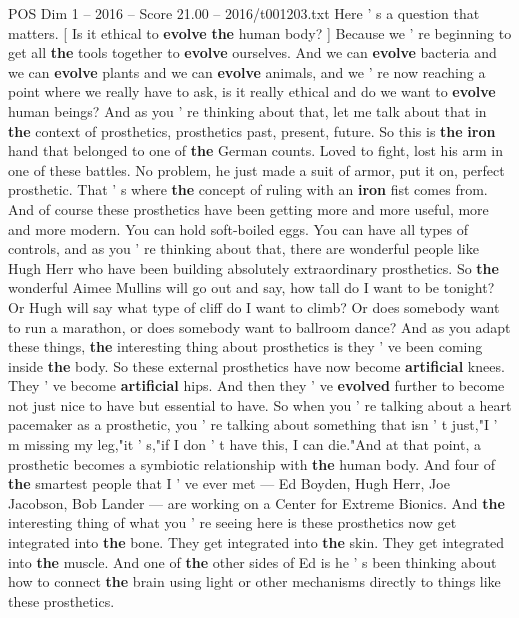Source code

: \begin{textsample}{POS Dim 1 – 2016 – Score 21.00 – 2016/t001203.txt}  \label{ex:f1_pos_052}
Here ' s a question that matters. [ Is it ethical to \textbf{evolve} \textbf{the} human body? ] Because we ' re beginning to get all \textbf{the} tools together to \textbf{evolve} ourselves.
And we can \textbf{evolve} bacteria and we can \textbf{evolve} plants and we can \textbf{evolve} animals, and we ' re now reaching a point where we really have to ask, is it really ethical and do we want to \textbf{evolve} human beings?
And as you ' re thinking about that, let me talk about that in \textbf{the} context of prosthetics, prosthetics past, present, future.
So this is \textbf{the} \textbf{iron} hand that belonged to one of \textbf{the} German counts.
Loved to fight, lost his arm in one of these battles.
No problem, he just made a suit of armor, put it on, perfect prosthetic.
That ' s where \textbf{the} concept of ruling with an \textbf{iron} fist comes from.
And of course these prosthetics have been getting more and more useful, more and more modern.
You can hold soft-boiled eggs.
You can have all types of controls, and as you ' re thinking about that, there are wonderful people like Hugh Herr who have been building absolutely extraordinary prosthetics.
So \textbf{the} wonderful Aimee Mullins will go out and say, how tall do I want to be tonight?
Or Hugh will say what type of cliff do I want to climb?
Or does somebody want to run a marathon, or does somebody want to ballroom dance?
And as you adapt these things, \textbf{the} interesting thing about prosthetics is they ' ve been coming inside \textbf{the} body.
So these external prosthetics have now become \textbf{artificial} knees.
They ' ve become \textbf{artificial} hips.
And then they ' ve \textbf{evolved} further to become not just nice to have but essential to have.
So when you ' re talking about a heart pacemaker as a prosthetic, you ' re talking about something that isn ' t just,"I ' m missing my leg,"it ' s,"if I don ' t have this, I can die."And at that point, a prosthetic becomes a symbiotic relationship with \textbf{the} human body.
And four of \textbf{the} smartest people that I ' ve ever met — Ed Boyden, Hugh Herr, Joe Jacobson, Bob Lander — are working on a Center for Extreme Bionics.
And \textbf{the} interesting thing of what you ' re seeing here is these prosthetics now get integrated into \textbf{the} bone.
They get integrated into \textbf{the} skin.
They get integrated into \textbf{the} muscle.
And one of \textbf{the} other sides of Ed is he ' s been thinking about how to connect \textbf{the} brain using light or other mechanisms directly to things like these prosthetics.

\end{textsample}
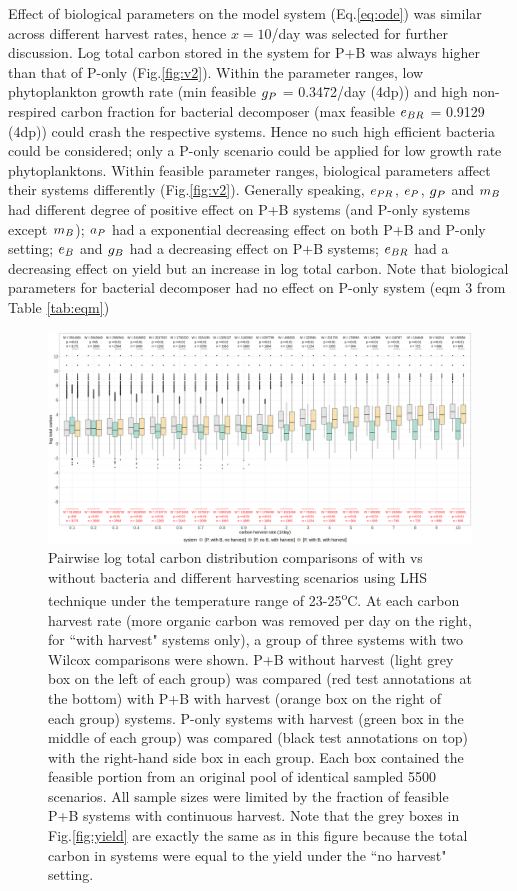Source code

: \documentclass[../thesis.tex]{subfiles} %
\begin{document}
Effect of biological parameters on the model system (Eq.\ref{eq:ode}) was similar across different harvest rates, hence $x=10$/day was selected for further discussion.  Log total carbon stored in the system for P+B was always higher than that of P-only (Fig.\ref{fig:v2}).  Within the parameter ranges, low phytoplankton growth rate (min feasible $g_P$ = 0.3472/day (4dp)) and high non-respired carbon fraction for bacterial decomposer (max feasible $e_{BR}$ = 0.9129 (4dp)) could crash the respective systems.  Hence no such high efficient bacteria could be considered; only a P-only scenario could be applied for low growth rate phytoplanktons.  Within feasible parameter ranges, biological parameters affect their systems differently (Fig.\ref{fig:v2}).  Generally speaking, $e_{PR}$, $e_P$, $g_P$ and $m_B$ had different degree of positive effect on P+B systems (and P-only systems except $m_B$); $a_P$ had a exponential decreasing effect on both P+B and P-only setting; $e_B$ and $g_B$ had a decreasing effect on P+B systems; $e_{BR}$ had a decreasing effect on yield but an increase in log total carbon.  Note that biological parameters for bacterial decomposer had no effect on P-only system (eqm 3 from Table \ref{tab:eqm})

\begin{figure}[H]
    \centering
    \includegraphics[width=\linewidth]{../result/totC.png}
    \caption[Pairwise log total carbon]{Pairwise log total carbon distribution comparisons of with vs without bacteria and different harvesting scenarios using LHS technique under the temperature range of 23-25\textsuperscript{o}C.  {\scriptsize At each carbon harvest rate (more organic carbon was removed per day on the right, for ``with harvest" systems only), a group of three systems with two Wilcox comparisons were shown.  P+B without harvest (light grey box on the left of each group) was compared (red test annotations at the bottom) with P+B with harvest (orange box on the right of each group) systems.  P-only systems with harvest (green box in the middle of each group) was compared (black test annotations on top) with the right-hand side box in each group.  Each box contained the feasible portion from an original pool of identical sampled 5500 scenarios.  All sample sizes were limited by the fraction of feasible P+B systems with continuous harvest.  Note that the grey boxes in Fig.\ref{fig:yield} are exactly the same as in this figure because the total carbon in systems were equal to the yield under the ``no harvest" setting.}}
    \label{fig:totC}
\end{figure}
\end{document}
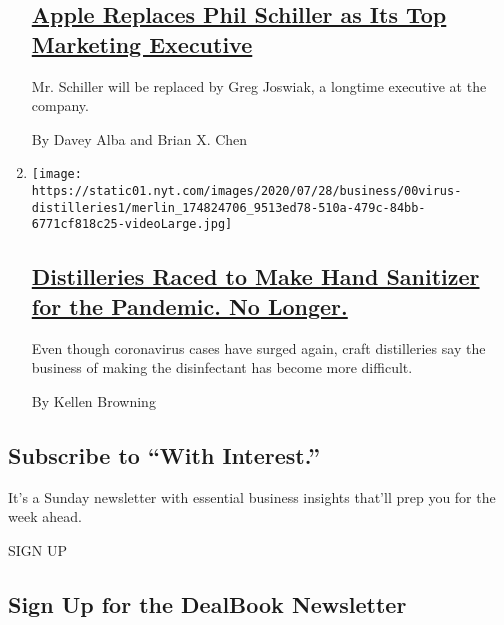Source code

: \begin{enumerate}
  \hypertarget{apple-replaces-phil-schiller-as-its-top-marketing-executive}{%
  \subsection{\texorpdfstring{\href{/2020/08/04/technology/apple-schiller-marketing-executive-departure.html}{Apple
  Replaces Phil Schiller as Its Top Marketing
  Executive}}{Apple Replaces Phil Schiller as Its Top Marketing Executive}}\label{apple-replaces-phil-schiller-as-its-top-marketing-executive}}

  Mr. Schiller will be replaced by Greg Joswiak, a longtime executive at
  the company.

  By Davey Alba and Brian X. Chen
\item
  \texttt{[image: https://static01.nyt.com/images/2020/07/28/business/00virus-distilleries1/merlin\_174824706\_9513ed78-510a-479c-84bb-6771cf818c25-videoLarge.jpg]}

  \hypertarget{distilleries-raced-to-make-hand-sanitizer-for-the-pandemic-no-longer}{%
  \subsection{\texorpdfstring{\href{/2020/08/04/business/distilleries-hand-sanitizer-pandemic.html}{Distilleries
  Raced to Make Hand Sanitizer for the Pandemic. No
  Longer.}}{Distilleries Raced to Make Hand Sanitizer for the Pandemic. No Longer.}}\label{distilleries-raced-to-make-hand-sanitizer-for-the-pandemic-no-longer}}

  Even though coronavirus cases have surged again, craft distilleries
  say the business of making the disinfectant has become more difficult.

  By Kellen Browning
\end{enumerate}

\hypertarget{subscribe-to-with-interest}{%
\subsection{Subscribe to ``With
Interest.''}\label{subscribe-to-with-interest}}

It's a Sunday newsletter with essential business insights that'll prep
you for the week ahead.

SIGN UP

\hypertarget{sign-up-for-the-dealbook-newsletter}{%
\subsection{Sign Up for the DealBook
Newsletter}\label{sign-up-for-the-dealbook-newsletter}}

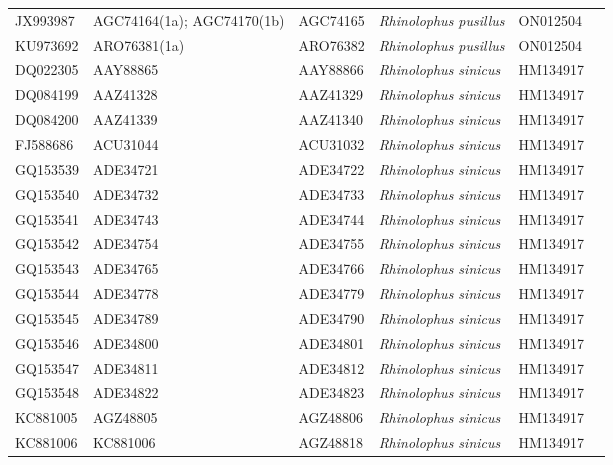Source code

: \documentclass[9pt]{article}
\begin{document}
\begin{landscape}
\begin{longtable}{p{2cm} p{3cm} p{2.7cm} p{5.7cm} p{2cm} p{2cm}}
JX993987&AGC74164(1a); AGC74170(1b)&AGC74165&\textit{Rhinolophus pusillus}&ON012504& \cite{yang2013novel, wang2022coronaviruses} \\
KU973692&ARO76381(1a)&ARO76382&\textit{Rhinolophus pusillus}&ON012504& \cite{yang2013novel, wang2022coronaviruses}\\
DQ022305&AAY88865&AAY88866&\textit{Rhinolophus sinicus}&HM134917& \cite{lau2005severe}\\
DQ084199&AAZ41328&AAZ41329&\textit{Rhinolophus sinicus}&HM134917& \cite{lau2005severe}\\
DQ084200&AAZ41339&AAZ41340&\textit{Rhinolophus sinicus}&HM134917& \cite{lau2005severe}\\
FJ588686&ACU31044&ACU31032&\textit{Rhinolophus sinicus}&HM134917& \cite{lau2005severe, yuan2010intraspecies}\\
GQ153539&ADE34721&ADE34722&\textit{Rhinolophus sinicus}&HM134917& \cite{lau2005severe, yuan2010intraspecies}\\
GQ153540&ADE34732&ADE34733&\textit{Rhinolophus sinicus}&HM134917& \cite{lau2005severe, yuan2010intraspecies}\\
GQ153541&ADE34743&ADE34744&\textit{Rhinolophus sinicus}&HM134917& \cite{lau2005severe, yuan2010intraspecies}\\
GQ153542&ADE34754&ADE34755&\textit{Rhinolophus sinicus}&HM134917& \cite{lau2005severe, yuan2010intraspecies}\\
GQ153543&ADE34765&ADE34766&\textit{Rhinolophus sinicus}&HM134917& \cite{lau2005severe, yuan2010intraspecies}\\
GQ153544&ADE34778&ADE34779&\textit{Rhinolophus sinicus}&HM134917& \cite{lau2005severe, yuan2010intraspecies}\\
GQ153545&ADE34789&ADE34790&\textit{Rhinolophus sinicus}&HM134917& \cite{lau2005severe, yuan2010intraspecies}\\
GQ153546&ADE34800&ADE34801&\textit{Rhinolophus sinicus}&HM134917& \cite{lau2005severe, yuan2010intraspecies}\\
GQ153547&ADE34811&ADE34812&\textit{Rhinolophus sinicus}&HM134917& \cite{lau2005severe, yuan2010intraspecies}\\
GQ153548&ADE34822&ADE34823&\textit{Rhinolophus sinicus}&HM134917& \cite{lau2005severe,lau2010ecoepidemiology}\\
KC881005&AGZ48805&AGZ48806&\textit{Rhinolophus sinicus}&HM134917& \cite{ge2013isolation, lau2005severe}\\
KC881006&KC881006&AGZ48818&\textit{Rhinolophus sinicus}&HM134917& \cite{ge2013isolation, lau2005severe}\\

\end{longtable}
\end{landscape}
\end{document}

> [DIRECTIONS FOR THIS TASK] Give again exactly, and only, the lines above starting at the one with "And of course" and ending at the one with "So these external".

> [SOLUTION]
And of course these prosthetics have been getting more and more useful, more and more modern.
You can hold soft-boiled eggs.
You can have all types of controls, and as you ' re thinking about that, there are wonderful people like Hugh Herr who have been building absolutely extraordinary prosthetics.
So \textbf{the} wonderful Aimee Mullins will go out and say, how tall do I want to be tonight?
Or Hugh will say what type of cliff do I want to climb?
Or does somebody want to run a marathon, or does somebody want to ballroom dance?
And as you adapt these things, \textbf{the} interesting thing about prosthetics is they ' ve been coming inside \textbf{the} body.
So these external prosthetics have now become \textbf{artificial} knees.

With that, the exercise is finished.